THE TASK | Where in the data below does the word "write" appear? Copy every line that has it.

Source data |
* * * * * * * * *

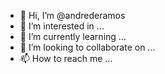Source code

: - 👋 Hi, I’m @andrederamos
- 👀 I’m interested in ...
- 🌱 I’m currently learning ...
- 💞️ I’m looking to collaborate on ...
- 📫 How to reach me ...

<!---
andrederamos/andrederamos is a ✨ special ✨ repository because its `README.md` (this file) appears on your GitHub profile.
You can click the Preview link to take a look at your changes.
--->
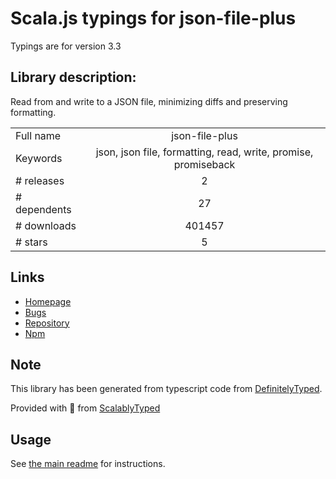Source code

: 
# Scala.js typings for json-file-plus

Typings are for version 3.3

## Library description:
Read from and write to a JSON file, minimizing diffs and preserving formatting.

|                    |                 |
| ------------------ | :-------------: |
| Full name          | json-file-plus |
| Keywords           | json, json file, formatting, read, write, promise, promiseback |
| # releases         | 2 |
| # dependents       | 27 |
| # downloads        | 401457 |
| # stars            | 5 |

## Links
- [Homepage](https://github.com/ljharb/json-file-plus#readme)
- [Bugs](https://github.com/ljharb/json-file-plus/issues)
- [Repository](https://github.com/ljharb/json-file-plus)
- [Npm](https://www.npmjs.com/package/json-file-plus)
    


## Note
This library has been generated from typescript code from [DefinitelyTyped](https://definitelytyped.org).

Provided with :purple_heart: from [ScalablyTyped](https://github.com/oyvindberg/ScalablyTyped)

## Usage
See [the main readme](../../readme.md) for instructions.


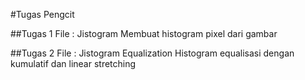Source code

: #Tugas Pengcit

##Tugas 1
File : Jistogram
Membuat histogram pixel dari gambar

##Tugas 2
File : Jistogram Equalization
Histogram equalisasi dengan kumulatif dan linear stretching
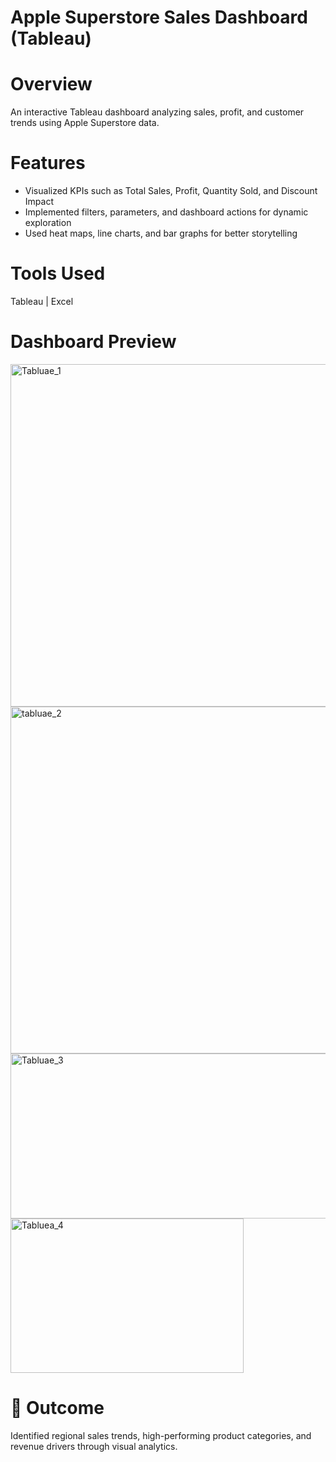 # Apple Superstore Sales Dashboard (Tableau)

# Overview
An interactive Tableau dashboard analyzing sales, profit, and customer trends using Apple Superstore data.

# Features
- Visualized KPIs such as Total Sales, Profit, Quantity Sold, and Discount Impact
- Implemented filters, parameters, and dashboard actions for dynamic exploration
- Used heat maps, line charts, and bar graphs for better storytelling

# Tools Used
Tableau | Excel

# Dashboard Preview
<img width="988" height="548" alt="Tabluae_1" src="https://github.com/user-attachments/assets/faf8bfb0-5083-4a75-97b0-96045a40430f" />
<img width="984" height="555" alt="tabluae_2" src="https://github.com/user-attachments/assets/83138202-183e-4b01-bb4b-18cda49dea56" />
<img width="988" height="264" alt="Tabluae_3" src="https://github.com/user-attachments/assets/3c6b8ffe-e1c0-4e57-b71f-82911cc26ced" />
<img width="373" height="247" alt="Tabluea_4" src="https://github.com/user-attachments/assets/9753774c-e67f-4112-abe1-186ec3f2ec82" />


# 🚀 Outcome
Identified regional sales trends, high-performing product categories, and revenue drivers through visual analytics.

* * * * * * * * *

TASK RESPONSE |
Read from and write to a JSON file, minimizing diffs and preserving formatting.
| Keywords           | json, json file, formatting, read, write, promise, promiseback |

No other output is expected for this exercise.